To execute this example, you must have a GPU with a ComputeCapability of 1.3 or greater. You access the GPU using the Parallel Computing Toolbox product. First, it is important to know basic information about the GPU in your machine.

fprintf('Benchmarking GPU-accelerated Cross-Correlation.\n');

if ~(parallel.gpu.GPUDevice.isAvailable)
    fprintf(['\n\t**GPU does not have a compute capability of 1.3 or ' ...
             'greater. Stopping.**\n']);
    return;
else
    dev = gpuDevice;
    fprintf(...
    'GPU detected (%s, %d multiprocessors, Compute Capability %s)',...
    dev.Name, dev.MultiprocessorCount, dev.ComputeCapability);
end
Benchmarking GPU-accelerated Cross-Correlation.
GPU detected (Tesla C2075, 14 multiprocessors, Compute Capability 2.0)

Benchmarking Functions

Because code written for the CPU can be ported to run on the GPU, a single function can be used to benchmark both the CPU and GPU. However, because code on the GPU executes asynchronously from the CPU, special precaution should be taken when measuring performance. Before measuring the time taken to execute a function, ensure that all GPU processing has finished by executing the 'wait' method on the device. This extra call will have no effect on the CPU performance.

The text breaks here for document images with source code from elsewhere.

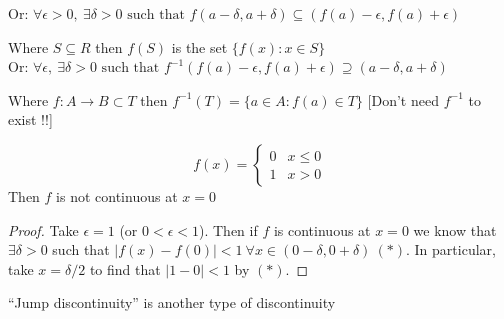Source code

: Or: $\forall \epsilon > 0, ~ \exists \delta > 0 \text{ such that } f(a- \delta, a + \delta) \subseteq (f(a)- \epsilon, f(a) + \epsilon)$

Where $S\subseteq R$ then $f(S)$ is the set $\{f(x):x \in S\}$\\

Or: $\forall \epsilon,~\exists \delta >0 \text{ such that } f^{-1}(f(a) - \epsilon, f(a) + \epsilon) \supseteq (a - \delta, a + \delta)$

Where $f: A \to B \subset T$ then $f^{-1}(T) = \{a \in A:f(a) \in T\}$ [Don't need $f^{-1}$ to exist !!]\\


\begin{example}
\[f(x) = \begin{cases}
 0 & x \leq 0 \\
 1 & x > 0	
 \end{cases}
\]	 Then $f$ is not continuous at $x = 0$

\begin{proof}
Take $\epsilon = 1$ (or $0 < \epsilon < 1$). Then if $f$ is continuous at $x = 0$ we know that $\exists \delta > 0$ such that $|f(x) - f(0)| < 1~ \forall x \in (0 - \delta, 0 + \delta)~(*)$. In particular, take $x = \delta/2$ to find that $|1-0| < 1$ by 	$(*)$.
\end{proof}
\end{example}

``Jump discontinuity'' is another type of discontinuity\\


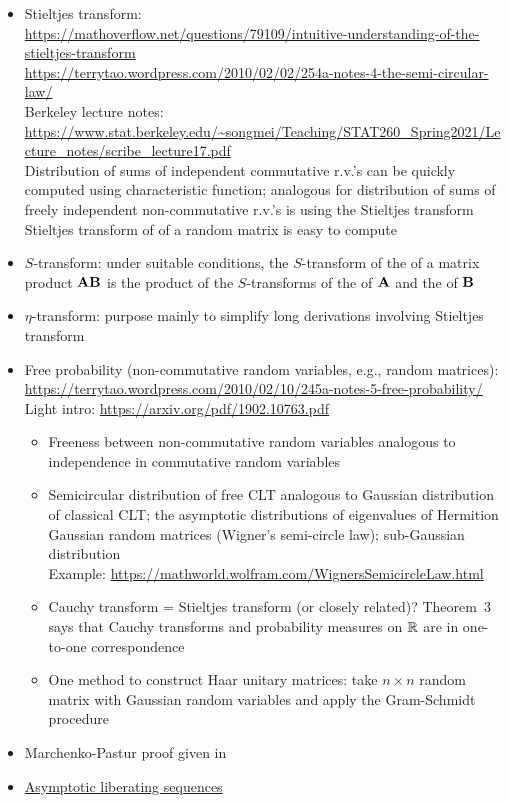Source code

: \documentclass[10pt]{article}
\begin{document}
\begin{itemize}

\item
Stieltjes transform: \\
\url{https://mathoverflow.net/questions/79109/intuitive-understanding-of-the-stieltjes-transform} \\
\url{https://terrytao.wordpress.com/2010/02/02/254a-notes-4-the-semi-circular-law/} \\
Berkeley lecture notes: \url{https://www.stat.berkeley.edu/~songmei/Teaching/STAT260_Spring2021/Lecture_notes/scribe_lecture17.pdf} \\
Distribution of sums of independent commutative r.v.'s can be quickly computed using characteristic function; analogous for distribution of sums of freely independent non-commutative r.v.'s is using the Stieltjes transform \\
Stieltjes transform of \esd of a random matrix is easy to compute \citep{Couillet:2011}

\item
$S$-transform: under suitable conditions, the $S$-transform of the \lsd of a matrix product $\mathbf{A}\mathbf{B}$ is the product of the $S$-transforms of the \lsd of $\mathbf{A}$ and the \lsd of $\mathbf{B}$ \citep{Couillet:2011}

\item
$\eta$-transform: purpose mainly to simplify long derivations involving Stieltjes transform \citep{Couillet:2011}

\item
Free probability (non-commutative random variables, e.g., random matrices): \\
\url{https://terrytao.wordpress.com/2010/02/10/245a-notes-5-free-probability/} \\
Light intro: \url{https://arxiv.org/pdf/1902.10763.pdf} \citep{Xia:2019}
\begin{itemize}
\item
Freeness between non-commutative random variables analogous to independence in commutative random variables
\item
Semicircular distribution of free CLT analogous to Gaussian distribution of classical CLT; the asymptotic distributions of eigenvalues of Hermition Gaussian random matrices (Wigner's semi-circle law); sub-Gaussian distribution \\
Example: \url{https://mathworld.wolfram.com/WignersSemicircleLaw.html}
\item
Cauchy transform = Stieltjes transform (or closely related)? Theorem~3 says that Cauchy transforms and probability measures on $\mathbb{R}$ are in one-to-one correspondence
\item
One method to construct Haar unitary matrices: take $n\times n$ random matrix with \iid Gaussian random variables and apply the Gram-Schmidt procedure
\end{itemize}

\item
Marchenko-Pastur proof given in \citep{Couillet:2011}

\item
\href{https://arxiv.org/pdf/1302.5688.pdf}{Asymptotic liberating sequences}

\end{itemize}
\end{document}
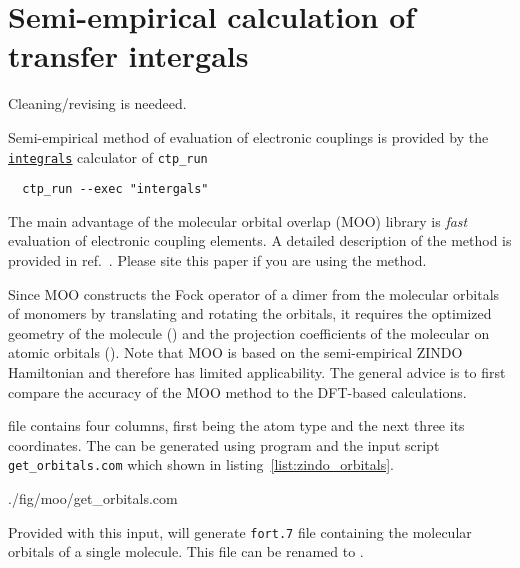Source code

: \section{Semi-empirical calculation of transfer intergals}
\label{sec:moo}

{\color{red} Cleaning/revising is needeed.}

\newcommand{\integrals}{\hyperref[calc:integrals]{\texttt{integrals}}\xspace}

Semi-empirical method of evaluation of electronic couplings is provided by the \integrals calculator of \texttt{ctp\_run} 
\begin{verbatim}
  ctp_run --exec "intergals"
\end{verbatim}

The main advantage of the molecular orbital overlap (MOO) library is {\em fast} evaluation of electronic coupling elements. A detailed description of the method is provided in ref.~\cite{kirkpatrick_approximate_2008}. Please site this paper if you are using the method.

Since MOO constructs the Fock operator of a dimer from the  molecular orbitals of monomers by translating and rotating the orbitals, it requires the optimized geometry of the molecule (\xyz) and the projection coefficients of the molecular on atomic orbitals (\orb). Note that MOO is based on the semi-empirical ZINDO Hamiltonian and therefore has limited applicability. The general advice is to first compare the accuracy of the MOO method to the DFT-based calculations. 

\xyz file contains four columns, first being the atom type and the next three its coordinates. The \orb can be generated using \gaussian program and the input script \texttt{get\_orbitals.com} which shown in listing~\ref{list:zindo_orbitals}.

%
{./fig/moo/get_orbitals.com}

Provided with this input, \gaussian will generate \texttt{fort.7} file containing the molecular orbitals of a single molecule. This file can be renamed to \orb. 

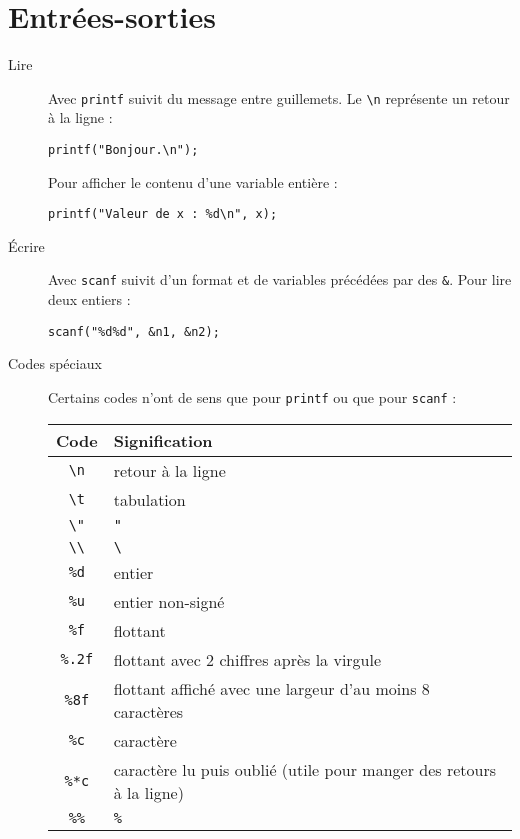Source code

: \documentclass[a4paper,10pt]{article}
\begin{document}
  \section{Entrées-sorties}
  \begin{description}
    \item[Lire] Avec \texttt{printf} suivit du message entre guillemets. Le \texttt{\textbackslash n} représente un retour à la ligne :
      \begin{verbatim}
printf("Bonjour.\n");
      \end{verbatim}
      Pour afficher le contenu d'une variable entière :
      \begin{verbatim}
printf("Valeur de x : %d\n", x);
      \end{verbatim}
    \item[Écrire] Avec \texttt{scanf} suivit d'un format et de variables précédées par des \texttt{\&}. Pour lire deux entiers :
      \begin{verbatim}
scanf("%d%d", &n1, &n2);
      \end{verbatim}
    \item[Codes spéciaux] Certains codes n'ont de sens que pour \texttt{printf} ou que pour \texttt{scanf} :\\
      \begin{tabu}{c|l}
        Code & Signification\\
        \hline
        \texttt{\textbackslash n} & retour à la ligne\\
        \texttt{\textbackslash t} & tabulation\\
        \texttt{\textbackslash "} & \texttt{"}\\
        \texttt{\textbackslash \textbackslash} & \texttt{\textbackslash}\\
        \hline
        \texttt{\%d} & entier\\
        \texttt{\%u} & entier non-signé\\
        \texttt{\%f} & flottant\\
        \texttt{\%.2f} & flottant avec 2 chiffres après la virgule\\
        \texttt{\%8f} & flottant affiché avec une largeur d'au moins 8 caractères\\
        \texttt{\%c} & caractère\\
        \texttt{\%*c} & caractère lu puis oublié (utile pour manger des retours à la ligne)\\
        \texttt{\%\%} & \texttt{\%}\\
      \end{tabu}
  \end{description}
\end{document}
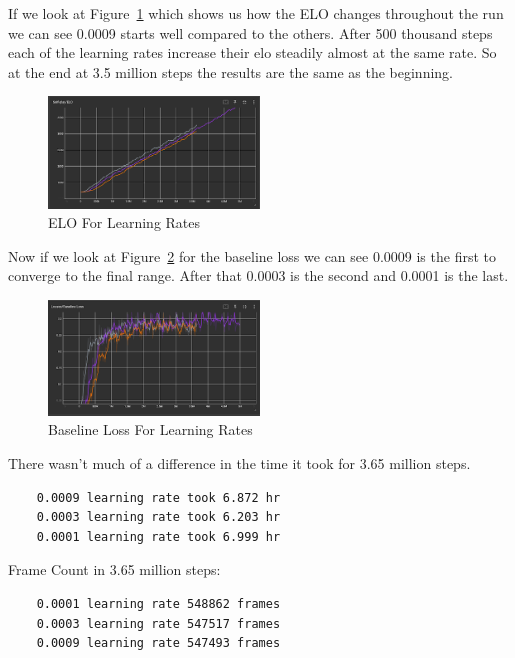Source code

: \documentclass{LSkill}
\begin{document}
If we look at Figure~\ref{fig:ELO For Learning Rates} which shows us how the ELO changes throughout the run we can see 0.0009 starts well compared to the others. After 500 thousand steps each of the learning rates increase their elo steadily almost at the same rate. So at the end at 3.5 million steps the results are the same as the beginning.

\begin{figure}[htbp]
    \centering
    \includegraphics[width=0.5\textwidth]{figure 3.png} 
    \caption{ELO For Learning Rates}
    \label{fig:ELO For Learning Rates}
\end{figure}

Now if we look at Figure~\ref{fig:Baseline Loss For Learning Rates} for the baseline loss we can see 0.0009 is the first to converge to the final range. After that 0.0003 is the second and 0.0001 is the last.

\begin{figure}[htbp]
    \centering
    \includegraphics[width=0.5\textwidth]{figure 4.png} 
    \caption{Baseline Loss For Learning Rates}
    \label{fig:Baseline Loss For Learning Rates}
\end{figure}
\vspace{1cm}

There wasn’t much of a difference in the time it took for 3.65 million steps. 

\begin{verbatim}
	0.0009 learning rate took 6.872 hr
	0.0003 learning rate took 6.203 hr
	0.0001 learning rate took 6.999 hr
\end{verbatim}

	Frame Count in 3.65 million steps:

\begin{verbatim}
	0.0001 learning rate 548862 frames
	0.0003 learning rate 547517 frames
	0.0009 learning rate 547493 frames
\end{verbatim}
\end{document}
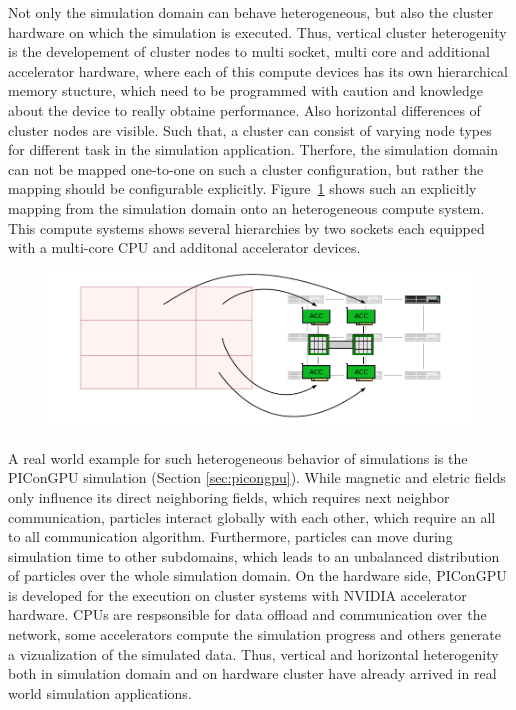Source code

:   Not only the simulation domain can behave heterogeneous, but also
  the cluster hardware on which the simulation is executed. Thus,
  vertical cluster heterogenity is the developement of cluster nodes
  to multi socket, multi core and additional accelerator hardware,
  where each of this compute devices has its own hierarchical memory
  stucture, which need to be programmed with caution and knowledge
  about the device to really obtaine performance.  Also horizontal
  differences of cluster nodes are visible. Such that, a cluster can
  consist of varying node types for different task in the simulation
  application. Therfore, the simulation domain can not be mapped
  one-to-one on such a cluster configuration, but rather the mapping
  should be configurable explicitly. Figure~\ref{fig:heterogeneous_cluster_node}
  shows such an explicitly mapping from the simulation domain onto
  an heterogeneous compute system. This compute systems shows several
  hierarchies by two sockets each equipped with a multi-core CPU
  and additonal accelerator devices.

  \begin{figure}[H]
    \centering \includegraphics[width=\textwidth]{graphics/30_heterogeneous_cluster_node}
    \caption{}
    \label{fig:heterogeneous_cluster_node}
  \end{figure}

  A real world example for such heterogeneous behavior of simulations
  is the PIConGPU simulation (Section \ref{sec:picongpu}). While
  magnetic and eletric fields only influence its direct neighboring
  fields, which requires next neighbor communication, particles
  interact globally with each other, which require an all to all
  communication algorithm. Furthermore, particles can move during
  simulation time to other subdomains, which leads to an unbalanced
  distribution of particles over the whole simulation domain. On the
  hardware side, PIConGPU is developed for the execution on cluster
  systems with NVIDIA accelerator hardware.  CPUs are respsonsible for
  data offload and communication over the network, some accelerators
  compute the simulation progress and others generate a vizualization
  of the simulated data. Thus, vertical and horizontal heterogenity
  both in simulation domain and on hardware cluster have already
  arrived in real world simulation applications.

This example benchmarks three different types of cross-correlation.

Benchmark Simple Cross-Correlation

For the first case, two vectors of equal size are cross-correlated using the syntax xcorr(u,v). The ratio of CPU execution time to GPU execution time is plotted against the size of the vectors.

fprintf('\n\n *** Benchmarking vector-vector cross-correlation*** \n\n');
fprintf('Benchmarking function :\n');
type('benchXcorrVec');
fprintf('\n\n');

sizes = [2000 1e4 1e5 5e5 1e6];
tc = zeros(1,numel(sizes));
tg = zeros(1,numel(sizes));
numruns = 10;

for s=1:numel(sizes);
    fprintf('Running xcorr of %d elements...\n', sizes(s));
    delchar = repmat('\b', 1,numruns);

    a = rand(sizes(s),1);
    b = rand(sizes(s),1);
    tc(s) = benchXcorrVec(a, b, numruns);
    fprintf([delchar '\t\tCPU  time : %.2f ms\n'], 1000*tc(s));
    tg(s) = benchXcorrVec(gpuArray(a), gpuArray(b), numruns);
    fprintf([delchar '\t\tGPU time :  %.2f ms\n'], 1000*tg(s));
end

%Plot the results
fig = figure;
ax = axes('parent', fig);
semilogx(ax, sizes, tc./tg, 'r*-');
ylabel(ax, 'Speedup');
xlabel(ax, 'Vector size');
title(ax, 'GPU Acceleration of XCORR');
drawnow;

 *** Benchmarking vector-vector cross-correlation*** 

Benchmarking function :

function t = benchXcorrVec(u,v, numruns)
%Used to benchmark xcorr with vector inputs on the CPU and GPU.
    
%   Copyright 2012 The MathWorks, Inc.

    timevec = zeros(1,numruns);
    gdev = gpuDevice;
    for ii=1:numruns
        ts = tic;
        o = xcorr(u,v); %#ok<NASGU>
        wait(gdev)
        timevec(ii) = toc(ts);
        fprintf('.');
    end
    t = min(timevec);
end


Running xcorr of 2000 elements...
		CPU  time : 0.74 ms
		GPU time :  3.51 ms
Running xcorr of 10000 elements...
		CPU  time : 1.98 ms
		GPU time :  3.69 ms
Running xcorr of 100000 elements...
		CPU  time : 16.16 ms
		GPU time :  5.47 ms
Running xcorr of 500000 elements...
		CPU  time : 84.70 ms
		GPU time :  15.51 ms
Running xcorr of 1000000 elements...
		CPU  time : 325.30 ms
		GPU time :  28.03 ms

Benchmarking Matrix Column Cross-Correlation

For the second case, the columns of a matrix A are pairwise cross-correlated to produce a large matrix output of all correlations using the syntax xcorr(A). The ratio of CPU execution time to GPU execution time is plotted against the size of the matrix A.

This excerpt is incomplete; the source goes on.